General questions

Info

Portions of these answers are adapted, with permission, from Lawsky, Coding the Code: Catala and Computationally Accessible Tax Law, 75 SMU L. Rev. 535 (2022).

What is pair programming for coding the law?

As the introduction of this book explains, Catala is designed to be used by teams that have both legal and computational expertise. Pair programming generally refers to two programmers working together side by side at the same computer to write computer code. Pair programming for coding the law does not involve two programmers with similar skills but rather a programmer and a lawyer, people with different areas of expertise, working side by side to write computer code that captures as accurately as possible the meaning of the law. Pair programming with a lawyer and a programmer allows the law to be encoded without the need for one person to be an expert in both tax law and coding. Pair programming also improves the quality of code because pair programming requires the lawyer to explain the law very clearly, so clearly that a programmer can understand it, and it requires the programmer to be able to articulate exactly how the computer code matches the law, thus improving precision and attention to detail for both the law and the code.

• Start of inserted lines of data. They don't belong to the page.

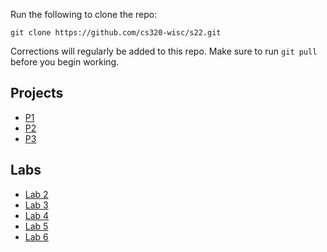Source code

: Run the following to clone the repo:

`git clone https://github.com/cs320-wisc/s22.git`

Corrections will regularly be added to this repo. Make sure to run `git pull` before you begin working.

## Projects

- [P1](./p1)
- [P2](./p2)
- [P3](./p3)

<!---
- [P4](./p4)
- [P5](./p5)
- [P6](./p6)
- [P7](./p7)
--->

## Labs

- [Lab 2](./labs/lab2.md)
- [Lab 3](./labs/lab3.md)
- [Lab 4](./labs/lab4.md)
- [Lab 5](./labs/lab5.md)
- [Lab 6](./labs/lab6.md)

<!---
- [Lab 7](./labs/lab7.md)
- [Lab 8](./labs/lab8.md)
- [Lab 9](./labs/lab9.md)
- [Lab 10](./labs/lab10.md)
- [Lab 11](./labs/lab11.md)
- [Lab 12](./labs/lab12.md)
- [Lab 13](./labs/lab13.md)
- [Lab 14](./labs/lab14.md)
- [Lab 15](./labs/lab15.md)
--->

What is literate programming for coding the law?

Literate programming is the idea, first put forward by Donald Knuth, that a computer program doesn't just communicate to a computer what to do, but also communicates to the humans reading the program what the program wants the computer to do. Practically speaking, programs that follow the literate programming approach include a lot of comments. Literate programming is especially important in coding the law, beacuse it increases transparency and shows clearly how the code does (or does not) match up with the law. As explained in the first section of the tutorial, literate programming for the law in Catala means that Catala code includes not only the code that tells the computer what to do, but also the actual statutory or regulatory language that relates to the code for the computer. This makes it easier to update the computer code when the law changes. The comments also include the reasoning behind the decisions of the coding team, including extra-legal statutory support for the decisions. And the comments also can make explicit ambiguities the coding team found, and how and why the team chose to resolve the ambiguities.

Why shouldn't I use any programming language that I like to code the law?

The question of which programming language to use to code the law is, of course, a pragmatic question. That Catala can be compiled to other languages, such as Python, demonstrates that one could code the law and accurately capture its meaning, in some sense, in many different languages. But Catala has several advantages for coding law, especially law that is organized as general rules followed by exceptions, as many laws are.

First, a program in Catala mimics the structure of legal thinking by listing the relevant parties, structures, and variables first. Items are named before they are used, which allows humans looking at the computer code to identify relevant concepts before applying them. Second, Catala allows the programmer to easily define a scope over which various rules and definitions apply, consistent with the law's approach of having provisions that apply only to "this chapter," "this section," and so forth.

Additionally, and most importantly, as described in the second section of the tutorial, the semantics of Catala are based on a logic of general rules and exceptions ("prioritized default logic"). The structure of Catala programs can therefore closely track the structure of the law itself, if the law is organized as general rules followed by exceptions. This makes it easier to code the law; because the underlying logic tracks the statute, the default logic translation can simply follow the statute itself. And if the statute changes, it will be easier to change the Catala code than it would be to change code that did not follow the structure of the statute. Because Catala allows for exceptions that override more general rules, formalizing in Catala allows separate sections and subsections of the law to remain separate. Drafting is more modular and allows coders to swap new law in and old law out more easily.

Finally, Catala programs can be formally verified because Catala has a well-defined formal semantics.

Can we use large language models (LLMs) to translate the law into code?

Whether large language models (LLMs) can be used to translate the law into code is an open research question that various people have been pursuing, without great success at this point. Legal language is complex and not like "regular" language. Even beyond that, though, coding law is more than just straightforwardly "translating" statutory language into computer code. The law encompasses more than just the language of a statute. Coding law may, for example, require resolving ambiguities present in statutory text, or incorporating regulations or practices outside the statute. Translating law into code also requires precision, accuracy, and accountability, all of which are, at the time of this writing, in tension with using LLMs.

Can every law be formalized?

In some sense not particularly interesting sense, every law can be formalized. But at least when it comes to formalizing law with Catala, not every law is usefully formalized. Laws where the effort of formalization pays off conconcretely tend to be rule-heavy, complex laws, perhaps involving many numerical computations, and, to really take advantage of all that Catala has to offer, structured as general rules followed by exceptions.

Formalizing law also has impact on how it is enforced, and on the Rule of Law at large. See the output of the COHUBICOL research group for more detail.